All of the listing should be output exactly, apart from the pictures.

DATASET EXCERPTS:
■ ■ ■ ■

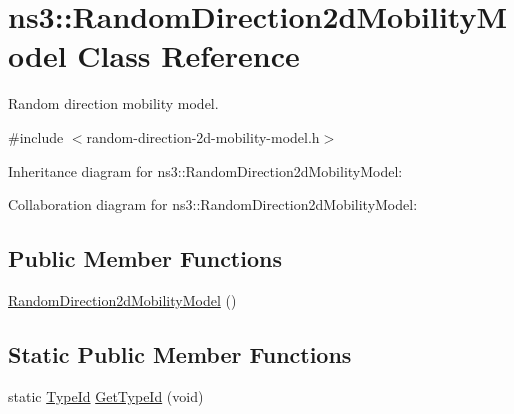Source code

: \hypertarget{classns3_1_1RandomDirection2dMobilityModel}{}\section{ns3\+:\+:Random\+Direction2d\+Mobility\+Model Class Reference}
\label{classns3_1_1RandomDirection2dMobilityModel}


Random direction mobility model.  




{\ttfamily \#include $<$random-\/direction-\/2d-\/mobility-\/model.\+h$>$}



Inheritance diagram for ns3\+:\+:Random\+Direction2d\+Mobility\+Model\+:


Collaboration diagram for ns3\+:\+:Random\+Direction2d\+Mobility\+Model\+:
\subsection*{Public Member Functions}
\begin{DoxyCompactItemize}
\item 
\hyperlink{classns3_1_1RandomDirection2dMobilityModel_acdd09400e87ef90737d2399af5321cb2}{Random\+Direction2d\+Mobility\+Model} ()
\end{DoxyCompactItemize}
\subsection*{Static Public Member Functions}
\begin{DoxyCompactItemize}
\item 
static \hyperlink{classns3_1_1TypeId}{Type\+Id} \hyperlink{classns3_1_1RandomDirection2dMobilityModel_a10083abdaa3adc17057326c4dca3b77c}{Get\+Type\+Id} (void)
\end{DoxyCompactItemize}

■ ■ ■ ■

SOLUTION FOR THIS TASK:
Source code

: \hypertarget{classns3_1_1RandomDirection2dMobilityModel}{}\section{ns3\+:\+:Random\+Direction2d\+Mobility\+Model Class Reference}
\label{classns3_1_1RandomDirection2dMobilityModel}


Random direction mobility model.  




{\ttfamily \#include $<$random-\/direction-\/2d-\/mobility-\/model.\+h$>$}



Inheritance diagram for ns3\+:\+:Random\+Direction2d\+Mobility\+Model\+:


Collaboration diagram for ns3\+:\+:Random\+Direction2d\+Mobility\+Model\+:
\subsection*{Public Member Functions}
\begin{DoxyCompactItemize}
\item 
\hyperlink{classns3_1_1RandomDirection2dMobilityModel_acdd09400e87ef90737d2399af5321cb2}{Random\+Direction2d\+Mobility\+Model} ()
\end{DoxyCompactItemize}
\subsection*{Static Public Member Functions}
\begin{DoxyCompactItemize}
\item 
static \hyperlink{classns3_1_1TypeId}{Type\+Id} \hyperlink{classns3_1_1RandomDirection2dMobilityModel_a10083abdaa3adc17057326c4dca3b77c}{Get\+Type\+Id} (void)
\end{DoxyCompactItemize}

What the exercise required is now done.